Although illegal material was discovered on digital storage devices linked to him, the prosecution failed to prove beyond reasonable doubt that he knowingly possessed or intentionally accessed the files.
The judgment expressly draws attention to a potential legislative and policy gap affecting computer technicians and other professionals engaged in data recovery work.
The investigation originated from a cybercrime operation involving GRIDCOP, a tool provided by UK police to assist in identifying IP addresses associated with searches or downloads of child sex abuse material.
Investigators linked suspicious online activity to an IP address attributed to the accused and alleged that the material appeared to be connected to eMule, a peer-to-peer file-sharing platform. One particular search on eMule had read “pre-teen hard core”.

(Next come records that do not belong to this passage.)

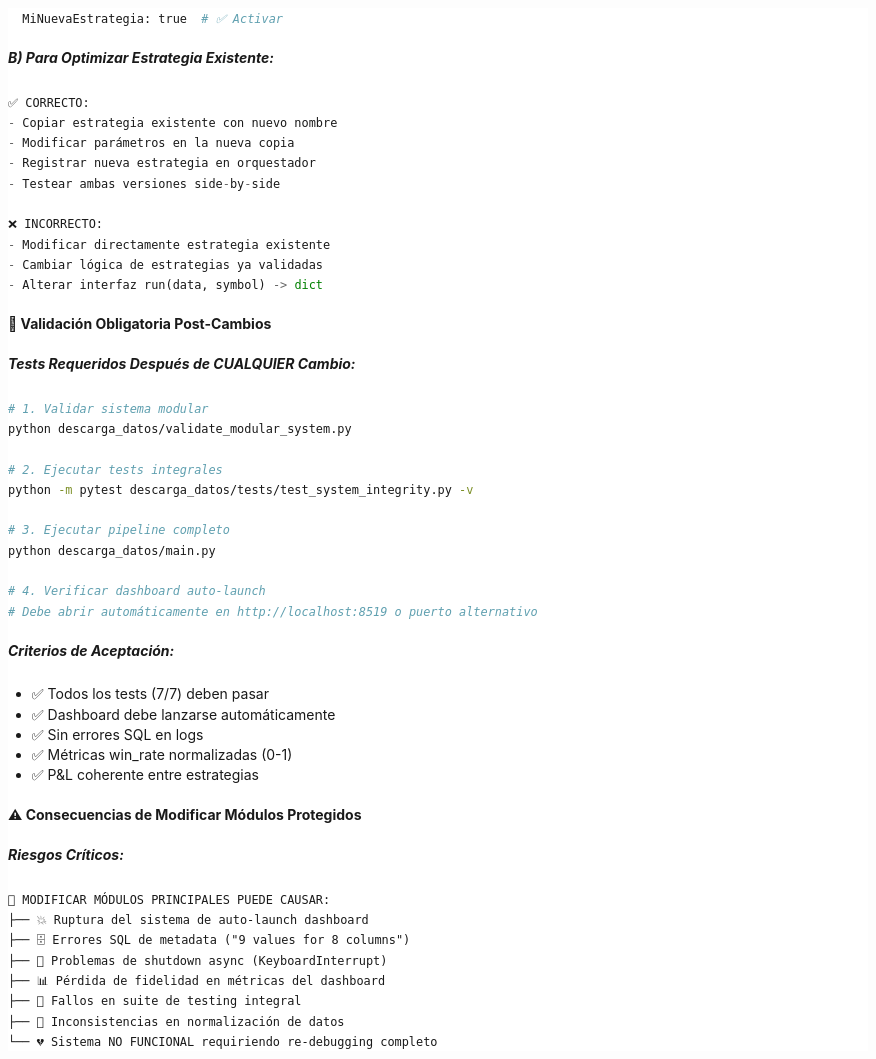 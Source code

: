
 ```python
  MiNuevaEstrategia: true  # ✅ Activar
```

##### **B) Para Optimizar Estrategia Existente:**
```python
✅ CORRECTO:
- Copiar estrategia existente con nuevo nombre
- Modificar parámetros en la nueva copia
- Registrar nueva estrategia en orquestador
- Testear ambas versiones side-by-side

❌ INCORRECTO:
- Modificar directamente estrategia existente
- Cambiar lógica de estrategias ya validadas
- Alterar interfaz run(data, symbol) -> dict
```

#### **🧪 Validación Obligatoria Post-Cambios**

##### **Tests Requeridos Después de CUALQUIER Cambio:**
```bash
# 1. Validar sistema modular
python descarga_datos/validate_modular_system.py

# 2. Ejecutar tests integrales  
python -m pytest descarga_datos/tests/test_system_integrity.py -v

# 3. Ejecutar pipeline completo
python descarga_datos/main.py

# 4. Verificar dashboard auto-launch
# Debe abrir automáticamente en http://localhost:8519 o puerto alternativo
```

##### **Criterios de Aceptación:**
- ✅ Todos los tests (7/7) deben pasar
- ✅ Dashboard debe lanzarse automáticamente
- ✅ Sin errores SQL en logs
- ✅ Métricas win_rate normalizadas (0-1)
- ✅ P&L coherente entre estrategias

#### **⚠️ Consecuencias de Modificar Módulos Protegidos**

##### **Riesgos Críticos:**
```
🚨 MODIFICAR MÓDULOS PRINCIPALES PUEDE CAUSAR:
├── 💥 Ruptura del sistema de auto-launch dashboard
├── 🗄️ Errores SQL de metadata ("9 values for 8 columns")
├── 🔄 Problemas de shutdown async (KeyboardInterrupt)
├── 📊 Pérdida de fidelidad en métricas del dashboard
├── 🧪 Fallos en suite de testing integral
├── 🔀 Inconsistencias en normalización de datos
└── 💔 Sistema NO FUNCIONAL requiriendo re-debugging completo
```
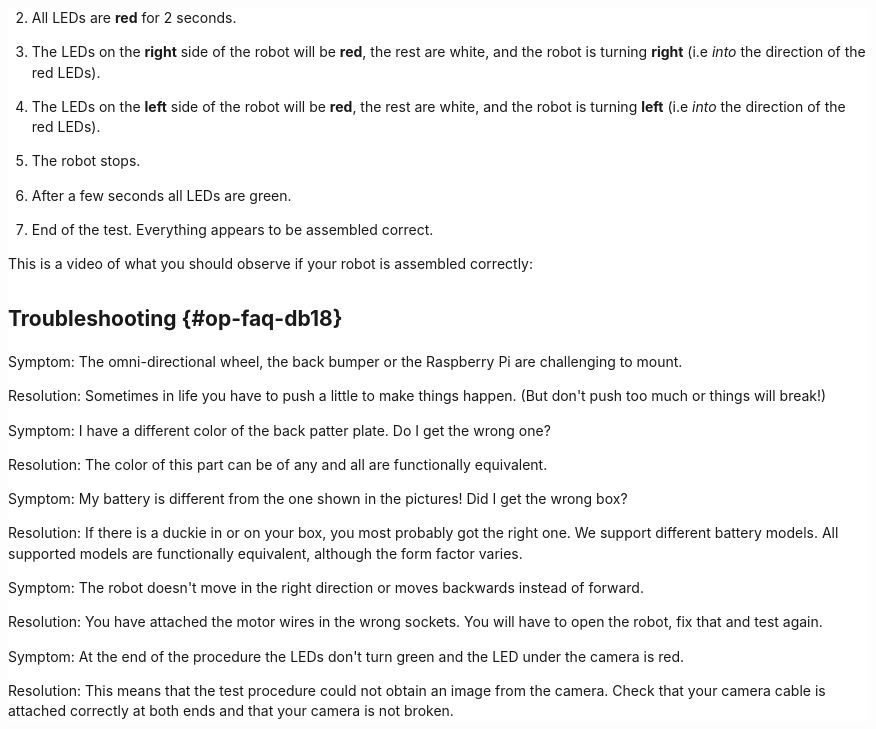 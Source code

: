 2. All LEDs are __red__ for 2 seconds.

3. The LEDs on the __right__ side of the robot will be __red__, the rest are white, and the robot is turning __right__ (i.e _into_ the direction of the red LEDs).

4. The LEDs on the __left__ side of the robot will be __red__, the rest are white, and the robot is turning __left__ (i.e _into_ the direction of the red LEDs).

5. The robot stops.

6. After a few seconds all LEDs are green.

7. End of the test. Everything appears to be assembled correct.

This is a video of what you should observe if your robot is assembled correctly:

<dtvideo src="vimeo:438103873"/>  


## Troubleshooting {#op-faq-db18}

Symptom: The omni-directional wheel, the back bumper or the Raspberry Pi are challenging to mount.

Resolution: Sometimes in life you have to push a little to make things happen. (But don't push too much or things will break!)

Symptom: I have a different color of the back patter plate. Do I get the wrong one?

Resolution: The color of this part can be of any and all are functionally equivalent.

Symptom: My battery is different from the one shown in the pictures! Did I get the wrong box?

Resolution: If there is a duckie in or on your box, you most probably got the right one. We support different battery models. All supported models are functionally equivalent, although the form factor varies.

Symptom: The robot doesn't move in the right direction or moves backwards instead of forward.

Resolution: You have attached the motor wires in the wrong sockets. You will have to open the robot, fix that and test again.

Symptom: At the end of the procedure the LEDs don't turn green and the LED under the camera is red.

Resolution: This means that the test procedure could not obtain an image from the camera. Check that your camera cable is attached correctly at both ends and that your camera is not broken.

Warrants for search and arrest were issued. Officers first went to a property in San Ġwann, which was found to be unoccupied. Investigators later traced the accused to Ħamrun, where multiple electronic devices and loose storage drives were seized.

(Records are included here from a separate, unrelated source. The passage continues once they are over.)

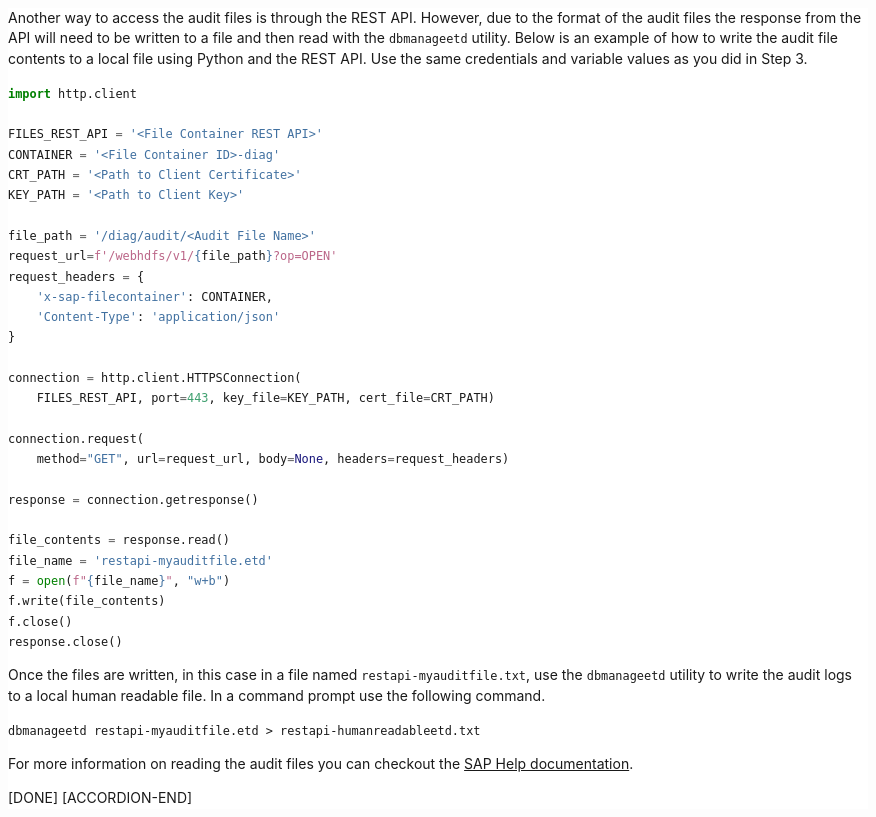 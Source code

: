 Another way to access the audit files is through the REST API. However, due to the format of the audit files the response from the API will need to be written to a file and then read with the `dbmanageetd` utility. Below is an example of how to write the audit file contents to a local file using Python and the REST API. Use the same credentials and variable values as you did in Step 3.

```Python
import http.client

FILES_REST_API = '<File Container REST API>'
CONTAINER = '<File Container ID>-diag'
CRT_PATH = '<Path to Client Certificate>'
KEY_PATH = '<Path to Client Key>'

file_path = '/diag/audit/<Audit File Name>'
request_url=f'/webhdfs/v1/{file_path}?op=OPEN'
request_headers = {
    'x-sap-filecontainer': CONTAINER,
    'Content-Type': 'application/json'
}

connection = http.client.HTTPSConnection(
    FILES_REST_API, port=443, key_file=KEY_PATH, cert_file=CRT_PATH)

connection.request(
    method="GET", url=request_url, body=None, headers=request_headers)

response = connection.getresponse()

file_contents = response.read()
file_name = 'restapi-myauditfile.etd'
f = open(f"{file_name}", "w+b")
f.write(file_contents)
f.close()
response.close()
```

Once the files are written, in this case in a file named `restapi-myauditfile.txt`, use the `dbmanageetd` utility to write the audit logs to a local human readable file. In a command prompt use the following command.

`dbmanageetd restapi-myauditfile.etd > restapi-humanreadableetd.txt`

For more information on reading the audit files you can checkout the [SAP Help documentation](https://help.sap.com/viewer/a89a0a8384f21015b1e7adbeca456f73/2022_1_QRC/en-US/4c20fb59d0e848e09ffb191c9d2c0b16.html).

[DONE]
[ACCORDION-END]
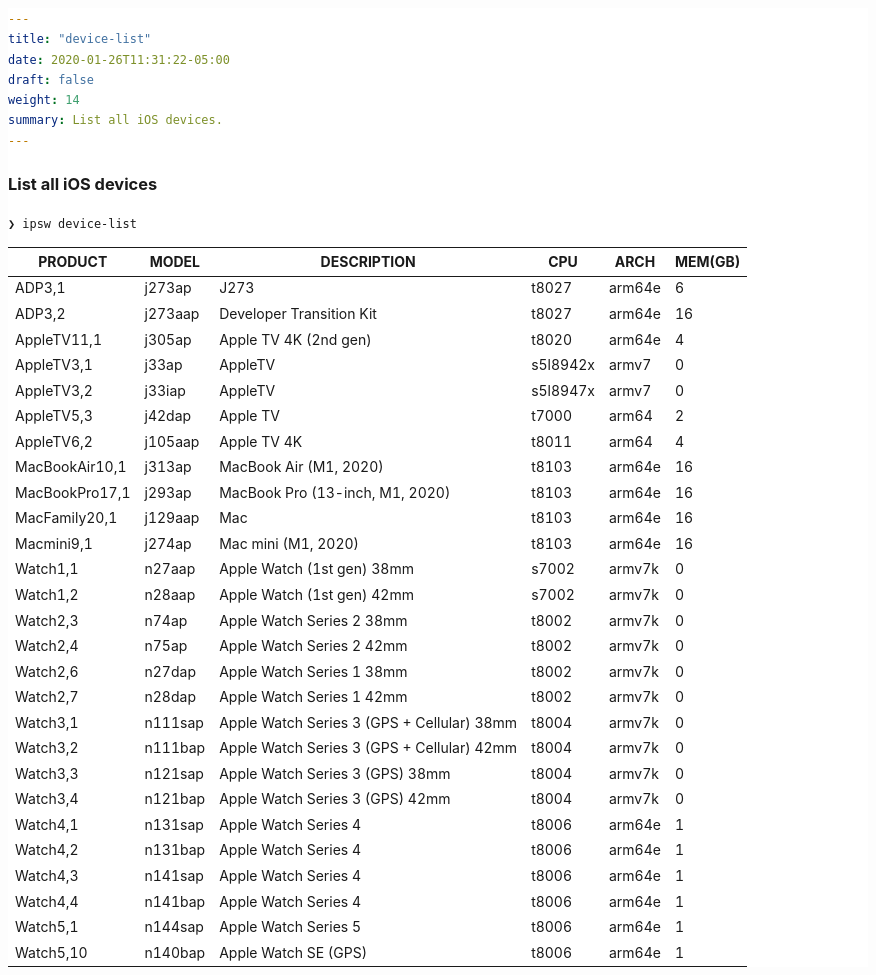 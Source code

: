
 ```yaml
---
title: "device-list"
date: 2020-01-26T11:31:22-05:00
draft: false
weight: 14
summary: List all iOS devices.
---
```


### List all iOS devices

```bash
❯ ipsw device-list
```

| PRODUCT        | MODEL   | DESCRIPTION                                | CPU      | ARCH   | MEM(GB) |
| -------------- | ------- | ------------------------------------------ | -------- | ------ | ------- |
| ADP3,1         | j273ap  | J273                                       | t8027    | arm64e | 6       |
| ADP3,2         | j273aap | Developer Transition Kit                   | t8027    | arm64e | 16      |
| AppleTV11,1    | j305ap  | Apple TV 4K (2nd gen)                      | t8020    | arm64e | 4       |
| AppleTV3,1     | j33ap   | AppleTV                                    | s5l8942x | armv7  | 0       |
| AppleTV3,2     | j33iap  | AppleTV                                    | s5l8947x | armv7  | 0       |
| AppleTV5,3     | j42dap  | Apple TV                                   | t7000    | arm64  | 2       |
| AppleTV6,2     | j105aap | Apple TV 4K                                | t8011    | arm64  | 4       |
| MacBookAir10,1 | j313ap  | MacBook Air (M1, 2020)                     | t8103    | arm64e | 16      |
| MacBookPro17,1 | j293ap  | MacBook Pro (13-inch, M1, 2020)            | t8103    | arm64e | 16      |
| MacFamily20,1  | j129aap | Mac                                        | t8103    | arm64e | 16      |
| Macmini9,1     | j274ap  | Mac mini (M1, 2020)                        | t8103    | arm64e | 16      |
| Watch1,1       | n27aap  | Apple Watch (1st gen) 38mm                 | s7002    | armv7k | 0       |
| Watch1,2       | n28aap  | Apple Watch (1st gen) 42mm                 | s7002    | armv7k | 0       |
| Watch2,3       | n74ap   | Apple Watch Series 2 38mm                  | t8002    | armv7k | 0       |
| Watch2,4       | n75ap   | Apple Watch Series 2 42mm                  | t8002    | armv7k | 0       |
| Watch2,6       | n27dap  | Apple Watch Series 1 38mm                  | t8002    | armv7k | 0       |
| Watch2,7       | n28dap  | Apple Watch Series 1 42mm                  | t8002    | armv7k | 0       |
| Watch3,1       | n111sap | Apple Watch Series 3 (GPS + Cellular) 38mm | t8004    | armv7k | 0       |
| Watch3,2       | n111bap | Apple Watch Series 3 (GPS + Cellular) 42mm | t8004    | armv7k | 0       |
| Watch3,3       | n121sap | Apple Watch Series 3 (GPS) 38mm            | t8004    | armv7k | 0       |
| Watch3,4       | n121bap | Apple Watch Series 3 (GPS) 42mm            | t8004    | armv7k | 0       |
| Watch4,1       | n131sap | Apple Watch Series 4                       | t8006    | arm64e | 1       |
| Watch4,2       | n131bap | Apple Watch Series 4                       | t8006    | arm64e | 1       |
| Watch4,3       | n141sap | Apple Watch Series 4                       | t8006    | arm64e | 1       |
| Watch4,4       | n141bap | Apple Watch Series 4                       | t8006    | arm64e | 1       |
| Watch5,1       | n144sap | Apple Watch Series 5                       | t8006    | arm64e | 1       |
| Watch5,10      | n140bap | Apple Watch SE (GPS)                       | t8006    | arm64e | 1       |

Police cybercrime personnel, together with court-appointed expert Keith Cutajar, testified regarding the extraction and analysis of large volumes of data, amounting to approximately eight terabytes across all seized devices.
A police analyst had told the court that one drive from a work computer contained illegal material involving minors, described as “hentai”, while a separate drive contained illegal images and videos involving minors.
At face value, the presence of illegal content on drives associated with the accused appeared to substantiate the charge of possession and access.
In his defence, the accused explained that he had worked for decades as a computer technician, including operating his own company and providing data recovery services to clients. Clients would ask for the recovery of lost files or files on faulty hard drives. He stated that clients regularly left computers and storage drives in his possession and that some allegedly instructed him to retain certain devices after work had been completed.
He argued that data recovery processes can involve scanning, reconstructing and transferring large volumes of information, sometimes overnight, without the technician necessarily opening or reviewing individual files.
He further suggested that certain illegal downloads could be attributable to viruses or adware present on client devices, and that some file formats do not reveal their actual content unless specifically opened.
His former wife corroborated that he had long worked as a computer technician, routinely stored numerous devices at home for professional purposes, and regularly carried out data recovery operations. She also stated that she did not believe her ex-husband would commit such offences.
It resulted that a substantial portion of the material came from data recoveries. Some of the files were “orphaned”, meaning they were no longer properly linked to the computer’s filing system, but traces of the data still remained. Other material was located in parts of the hard drive known as “unallocated space”, which are areas not connected to active files and cannot normally be seen by an ordinary user.
This technical context was crucial because, even where illegal material is physically present on a device in someone’s possession, criminal liability depends on proof that the individual knowingly and intentionally possessed or accessed it.
In this case, the court found that there was a significant possibility that the accused lacked the necessary guilty intent, particularly if the material originated from client hard drives and existed primarily as deleted or recovered data.
Technicians such as the accused were left exposed to offences that were actually committed by the owners of the devices.
In essence, while the prosecution established that illegal material was present on the seized devices, it failed to prove beyond reasonable doubt that the accused downloaded it, was aware of its presence, or intentionally acquired or accessed it. Accordingly, the court acquitted him of both charges.
The court also ordered that the decision be brought to the attention of the Speaker of Parliament and the Economy Minister, urging them to take note of what it described as a significant gap in the law.
The court observed that data recovery professionals may face serious legal exposure if illegal material is found on client media in their possession.
It said that legislation should be enacted to protect technicans such as the accused. Lawmakers need to consider clearer regulatory safeguards to protect the public interest without unfairly criminalising professionals who, in the course of their legitimate work, may inadvertently come into contact with unlawful data without the requisite criminal intent.
Inspectors Joseph Busuttil and Dorianne Tabone prosecuted. Magistrate Claire Stafrace Zammit presided over the case.